» Instructions for the task
The line containing "- **Reddit**: [r/recruitiq](https://reddit.com/r/recruitiq)" opens the span to copy, and the last line of the records below closes it. Write out that span exactly.

Collected data
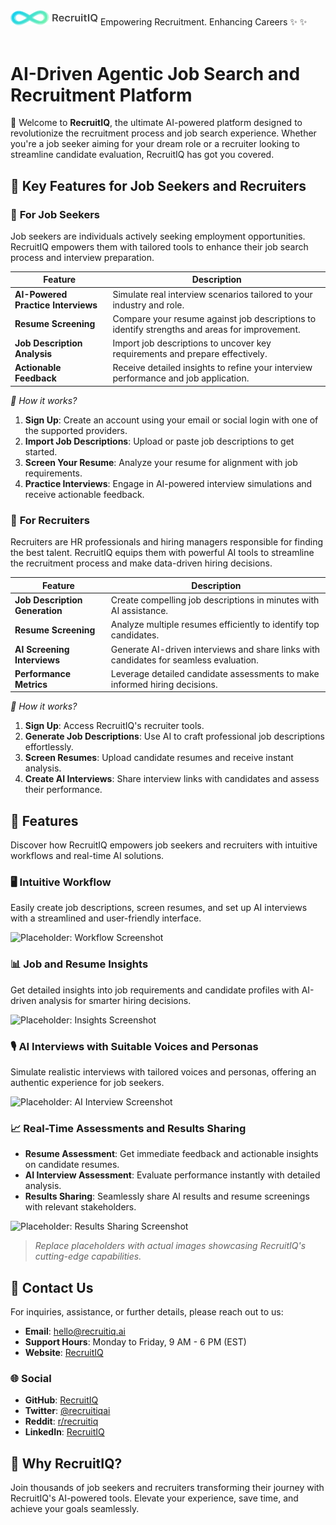 <img src="../assets/icons/logo-with-text.png" alt="RecruitIQ Logo" width="140"/>
Empowering Recruitment. Enhancing Careers ✨  ✨ 
<br/>
<br/>

# AI-Driven Agentic Job Search and Recruitment Platform

🚀 Welcome to **RecruitIQ**, the ultimate AI-powered platform designed to revolutionize the recruitment process and job search experience. Whether you're a job seeker aiming for your dream role or a recruiter looking to streamline candidate evaluation, RecruitIQ has got you covered.

## 🌟 **Key Features for Job Seekers and Recruiters**

### 🎯 **For Job Seekers**

Job seekers are individuals actively seeking employment opportunities. RecruitIQ empowers them with tailored tools to enhance their job search process and interview preparation.

| **Feature**                        | **Description**                                                                               |
| ---------------------------------- | --------------------------------------------------------------------------------------------- |
| **AI-Powered Practice Interviews** | Simulate real interview scenarios tailored to your industry and role.                         |
| **Resume Screening**               | Compare your resume against job descriptions to identify strengths and areas for improvement. |
| **Job Description Analysis**       | Import job descriptions to uncover key requirements and prepare effectively.                  |
| **Actionable Feedback**            | Receive detailed insights to refine your interview performance and job application.           |

_🌟 How it works?_

1. **Sign Up**: Create an account using your email or social login with one of the supported providers.
2. **Import Job Descriptions**: Upload or paste job descriptions to get started.
3. **Screen Your Resume**: Analyze your resume for alignment with job requirements.
4. **Practice Interviews**: Engage in AI-powered interview simulations and receive actionable feedback.

### 🤝 **For Recruiters**

Recruiters are HR professionals and hiring managers responsible for finding the best talent. RecruitIQ equips them with powerful AI tools to streamline the recruitment process and make data-driven hiring decisions.

| **Feature**                    | **Description**                                                                        |
| ------------------------------ | -------------------------------------------------------------------------------------- |
| **Job Description Generation** | Create compelling job descriptions in minutes with AI assistance.                      |
| **Resume Screening**           | Analyze multiple resumes efficiently to identify top candidates.                       |
| **AI Screening Interviews**    | Generate AI-driven interviews and share links with candidates for seamless evaluation. |
| **Performance Metrics**        | Leverage detailed candidate assessments to make informed hiring decisions.             |

_🌟 How it works?_

1. **Sign Up**: Access RecruitIQ's recruiter tools.
2. **Generate Job Descriptions**: Use AI to craft professional job descriptions effortlessly.
3. **Screen Resumes**: Upload candidate resumes and receive instant analysis.
4. **Create AI Interviews**: Share interview links with candidates and assess their performance.

## 🌟 **Features**

Discover how RecruitIQ empowers job seekers and recruiters with intuitive workflows and real-time AI solutions.

### 🖥️ Intuitive Workflow

Easily create job descriptions, screen resumes, and set up AI interviews with a streamlined and user-friendly interface.

![Placeholder: Workflow Screenshot](#)

### 📊 Job and Resume Insights

Get detailed insights into job requirements and candidate profiles with AI-driven analysis for smarter hiring decisions.

![Placeholder: Insights Screenshot](#)

### 🎙️ AI Interviews with Suitable Voices and Personas

Simulate realistic interviews with tailored voices and personas, offering an authentic experience for job seekers.

![Placeholder: AI Interview Screenshot](#)

### 📈 Real-Time Assessments and Results Sharing

- **Resume Assessment**: Get immediate feedback and actionable insights on candidate resumes.
- **AI Interview Assessment**: Evaluate performance instantly with detailed analysis.
- **Results Sharing**: Seamlessly share AI results and resume screenings with relevant stakeholders.

![Placeholder: Results Sharing Screenshot](#)

> _Replace placeholders with actual images showcasing RecruitIQ's cutting-edge capabilities._

## 📩 **Contact Us**

For inquiries, assistance, or further details, please reach out to us:

- **Email**: [hello@recruitiq.ai](mailto:hello@recruitiq.ai)
- **Support Hours**: Monday to Friday, 9 AM - 6 PM (EST)
- **Website**: [RecruitIQ](https://www.recruitiq.ai)

### 🌐 **Social**

- **GitHub**: [RecruitIQ](https://github.com/recruitiq)
- **Twitter**: [@recruitiqai](https://twitter.com/recruitiqai)
- **Reddit**: [r/recruitiq](https://reddit.com/r/recruitiq)
- **LinkedIn**: [RecruitIQ](https://www.linkedin.com/company/recruitiqai)

## 🌟 **Why RecruitIQ?**

Join thousands of job seekers and recruiters transforming their journey with RecruitIQ's AI-powered tools. Elevate your experience, save time, and achieve your goals seamlessly.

» Expected answer
- **Reddit**: [r/recruitiq](https://reddit.com/r/recruitiq)
- **LinkedIn**: [RecruitIQ](https://www.linkedin.com/company/recruitiqai)

## 🌟 **Why RecruitIQ?**

Join thousands of job seekers and recruiters transforming their journey with RecruitIQ's AI-powered tools. Elevate your experience, save time, and achieve your goals seamlessly.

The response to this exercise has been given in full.